_Task input_
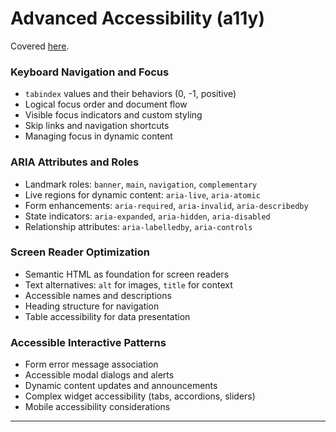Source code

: # Advanced Accessibility (a11y)

Covered [here](../../notes/html/13_advanced_accessibility.md).

### Keyboard Navigation and Focus

+ `tabindex` values and their behaviors (0, -1, positive)
+ Logical focus order and document flow
+ Visible focus indicators and custom styling
+ Skip links and navigation shortcuts
+ Managing focus in dynamic content

### ARIA Attributes and Roles

+ Landmark roles: `banner`, `main`, `navigation`, `complementary`
+ Live regions for dynamic content: `aria-live`, `aria-atomic`
+ Form enhancements: `aria-required`, `aria-invalid`, `aria-describedby`
+ State indicators: `aria-expanded`, `aria-hidden`, `aria-disabled`
+ Relationship attributes: `aria-labelledby`, `aria-controls`

### Screen Reader Optimization

+ Semantic HTML as foundation for screen readers
+ Text alternatives: `alt` for images, `title` for context
+ Accessible names and descriptions
+ Heading structure for navigation
+ Table accessibility for data presentation

### Accessible Interactive Patterns

+ Form error message association
+ Accessible modal dialogs and alerts
+ Dynamic content updates and announcements
+ Complex widget accessibility (tabs, accordions, sliders)
+ Mobile accessibility considerations

---
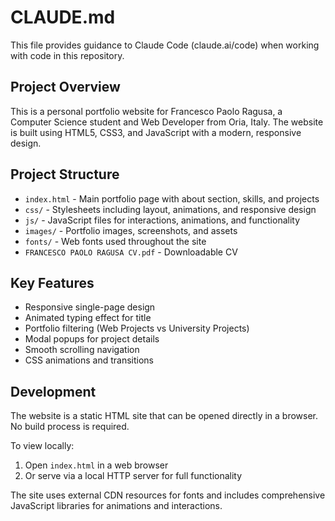 # CLAUDE.md

This file provides guidance to Claude Code (claude.ai/code) when working with code in this repository.

## Project Overview

This is a personal portfolio website for Francesco Paolo Ragusa, a Computer Science student and Web Developer from Oria, Italy. The website is built using HTML5, CSS3, and JavaScript with a modern, responsive design.

## Project Structure

- `index.html` - Main portfolio page with about section, skills, and projects
- `css/` - Stylesheets including layout, animations, and responsive design
- `js/` - JavaScript files for interactions, animations, and functionality
- `images/` - Portfolio images, screenshots, and assets
- `fonts/` - Web fonts used throughout the site
- `FRANCESCO PAOLO RAGUSA CV.pdf` - Downloadable CV

## Key Features

- Responsive single-page design
- Animated typing effect for title
- Portfolio filtering (Web Projects vs University Projects)
- Modal popups for project details
- Smooth scrolling navigation
- CSS animations and transitions

## Development

The website is a static HTML site that can be opened directly in a browser. No build process is required.

To view locally:
1. Open `index.html` in a web browser
2. Or serve via a local HTTP server for full functionality

The site uses external CDN resources for fonts and includes comprehensive JavaScript libraries for animations and interactions.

_Assigned task_
Beginning at the line that has "Mobile accessibility considerations" and ending at the line that has "- Smooth scrolling navigation", restate the listing above word for word, pictures left out.

_Task result_
+ Mobile accessibility considerations

---
 # CLAUDE.md

This file provides guidance to Claude Code (claude.ai/code) when working with code in this repository.

## Project Overview

This is a personal portfolio website for Francesco Paolo Ragusa, a Computer Science student and Web Developer from Oria, Italy. The website is built using HTML5, CSS3, and JavaScript with a modern, responsive design.

## Project Structure

- `index.html` - Main portfolio page with about section, skills, and projects
- `css/` - Stylesheets including layout, animations, and responsive design
- `js/` - JavaScript files for interactions, animations, and functionality
- `images/` - Portfolio images, screenshots, and assets
- `fonts/` - Web fonts used throughout the site
- `FRANCESCO PAOLO RAGUSA CV.pdf` - Downloadable CV

## Key Features

- Responsive single-page design
- Animated typing effect for title
- Portfolio filtering (Web Projects vs University Projects)
- Modal popups for project details
- Smooth scrolling navigation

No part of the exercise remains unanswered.